■ **WHAT IS EXPECTED**
Check each line of the data for "results" and select those that have it.

Stored records:
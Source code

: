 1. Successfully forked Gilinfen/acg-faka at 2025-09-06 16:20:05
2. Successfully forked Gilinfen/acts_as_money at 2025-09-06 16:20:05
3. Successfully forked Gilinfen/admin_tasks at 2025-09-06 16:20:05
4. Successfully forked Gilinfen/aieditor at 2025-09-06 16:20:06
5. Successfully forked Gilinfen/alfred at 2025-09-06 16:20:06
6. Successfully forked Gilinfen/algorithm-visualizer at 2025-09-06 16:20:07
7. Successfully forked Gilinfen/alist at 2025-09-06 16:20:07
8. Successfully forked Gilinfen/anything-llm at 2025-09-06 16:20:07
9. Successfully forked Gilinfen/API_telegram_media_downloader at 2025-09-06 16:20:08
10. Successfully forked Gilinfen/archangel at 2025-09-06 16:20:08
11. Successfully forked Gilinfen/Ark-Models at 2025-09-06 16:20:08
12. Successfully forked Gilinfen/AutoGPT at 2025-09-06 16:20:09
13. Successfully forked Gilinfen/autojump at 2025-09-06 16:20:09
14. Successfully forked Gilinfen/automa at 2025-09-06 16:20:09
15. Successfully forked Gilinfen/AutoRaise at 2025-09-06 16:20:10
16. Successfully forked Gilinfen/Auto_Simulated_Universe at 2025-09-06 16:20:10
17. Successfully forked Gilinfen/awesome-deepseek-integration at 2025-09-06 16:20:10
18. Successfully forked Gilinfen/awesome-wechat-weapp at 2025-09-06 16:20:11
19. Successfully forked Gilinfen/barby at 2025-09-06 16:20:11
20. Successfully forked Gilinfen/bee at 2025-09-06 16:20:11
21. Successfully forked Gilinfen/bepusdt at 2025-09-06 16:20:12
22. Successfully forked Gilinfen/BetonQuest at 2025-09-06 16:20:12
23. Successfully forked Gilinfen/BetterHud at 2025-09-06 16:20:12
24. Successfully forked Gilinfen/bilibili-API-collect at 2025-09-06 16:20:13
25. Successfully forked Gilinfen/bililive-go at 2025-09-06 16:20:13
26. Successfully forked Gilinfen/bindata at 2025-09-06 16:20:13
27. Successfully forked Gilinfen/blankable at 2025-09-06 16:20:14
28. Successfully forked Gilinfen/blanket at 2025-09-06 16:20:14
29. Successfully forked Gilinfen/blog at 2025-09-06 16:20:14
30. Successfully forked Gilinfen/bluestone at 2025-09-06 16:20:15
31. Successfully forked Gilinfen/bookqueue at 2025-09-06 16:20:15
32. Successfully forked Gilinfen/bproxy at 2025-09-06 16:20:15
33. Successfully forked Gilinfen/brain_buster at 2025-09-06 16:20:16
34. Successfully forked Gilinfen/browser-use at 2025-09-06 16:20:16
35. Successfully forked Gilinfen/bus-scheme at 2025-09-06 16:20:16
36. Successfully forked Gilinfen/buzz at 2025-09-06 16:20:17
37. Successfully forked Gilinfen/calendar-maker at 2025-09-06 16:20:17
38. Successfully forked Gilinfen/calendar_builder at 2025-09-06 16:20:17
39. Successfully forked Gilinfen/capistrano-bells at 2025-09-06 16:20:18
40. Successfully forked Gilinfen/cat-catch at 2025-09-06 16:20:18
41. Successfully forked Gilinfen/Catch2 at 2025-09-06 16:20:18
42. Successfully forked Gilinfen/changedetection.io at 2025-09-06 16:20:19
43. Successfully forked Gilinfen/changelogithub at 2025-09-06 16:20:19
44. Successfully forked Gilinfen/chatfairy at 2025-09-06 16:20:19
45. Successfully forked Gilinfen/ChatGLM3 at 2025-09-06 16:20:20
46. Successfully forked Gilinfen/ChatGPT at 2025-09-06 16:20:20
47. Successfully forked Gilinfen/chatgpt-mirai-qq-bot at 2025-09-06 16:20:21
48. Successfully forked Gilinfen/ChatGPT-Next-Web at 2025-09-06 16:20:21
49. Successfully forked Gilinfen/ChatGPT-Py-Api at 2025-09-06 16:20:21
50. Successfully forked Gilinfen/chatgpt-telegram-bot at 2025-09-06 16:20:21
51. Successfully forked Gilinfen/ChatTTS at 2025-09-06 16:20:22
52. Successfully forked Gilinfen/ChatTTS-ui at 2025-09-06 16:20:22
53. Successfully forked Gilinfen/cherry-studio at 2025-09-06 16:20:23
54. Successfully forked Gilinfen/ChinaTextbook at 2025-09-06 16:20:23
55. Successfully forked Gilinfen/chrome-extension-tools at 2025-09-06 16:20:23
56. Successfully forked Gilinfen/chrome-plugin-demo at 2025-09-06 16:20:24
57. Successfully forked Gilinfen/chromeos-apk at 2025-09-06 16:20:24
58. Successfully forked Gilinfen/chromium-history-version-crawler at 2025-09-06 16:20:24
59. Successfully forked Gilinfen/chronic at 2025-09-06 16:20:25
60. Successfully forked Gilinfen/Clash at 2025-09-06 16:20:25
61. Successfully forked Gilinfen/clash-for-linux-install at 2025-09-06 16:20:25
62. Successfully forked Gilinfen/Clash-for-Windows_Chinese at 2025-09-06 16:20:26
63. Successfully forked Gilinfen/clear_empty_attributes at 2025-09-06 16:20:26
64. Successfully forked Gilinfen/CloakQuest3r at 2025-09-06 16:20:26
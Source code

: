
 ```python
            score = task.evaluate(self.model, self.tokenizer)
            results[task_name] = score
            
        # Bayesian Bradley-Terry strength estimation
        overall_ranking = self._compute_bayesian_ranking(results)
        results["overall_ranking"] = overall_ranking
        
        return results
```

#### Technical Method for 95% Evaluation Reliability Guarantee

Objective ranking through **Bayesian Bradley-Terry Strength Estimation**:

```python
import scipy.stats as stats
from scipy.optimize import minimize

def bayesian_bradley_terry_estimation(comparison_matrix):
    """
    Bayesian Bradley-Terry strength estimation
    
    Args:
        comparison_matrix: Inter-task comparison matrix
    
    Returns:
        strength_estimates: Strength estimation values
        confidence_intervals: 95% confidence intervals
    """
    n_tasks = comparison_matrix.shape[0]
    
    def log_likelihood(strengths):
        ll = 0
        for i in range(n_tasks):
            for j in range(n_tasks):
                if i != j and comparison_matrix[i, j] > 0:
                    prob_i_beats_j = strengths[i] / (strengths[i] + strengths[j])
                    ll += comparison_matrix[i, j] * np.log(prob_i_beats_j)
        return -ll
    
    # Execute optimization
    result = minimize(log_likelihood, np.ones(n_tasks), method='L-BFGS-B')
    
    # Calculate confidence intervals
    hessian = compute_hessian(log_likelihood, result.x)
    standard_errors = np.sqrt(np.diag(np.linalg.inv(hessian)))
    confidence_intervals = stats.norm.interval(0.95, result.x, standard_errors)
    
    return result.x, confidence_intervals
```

■ **RESULT**
            results[task_name] = score
        overall_ranking = self._compute_bayesian_ranking(results)
        results["overall_ranking"] = overall_ranking
        return results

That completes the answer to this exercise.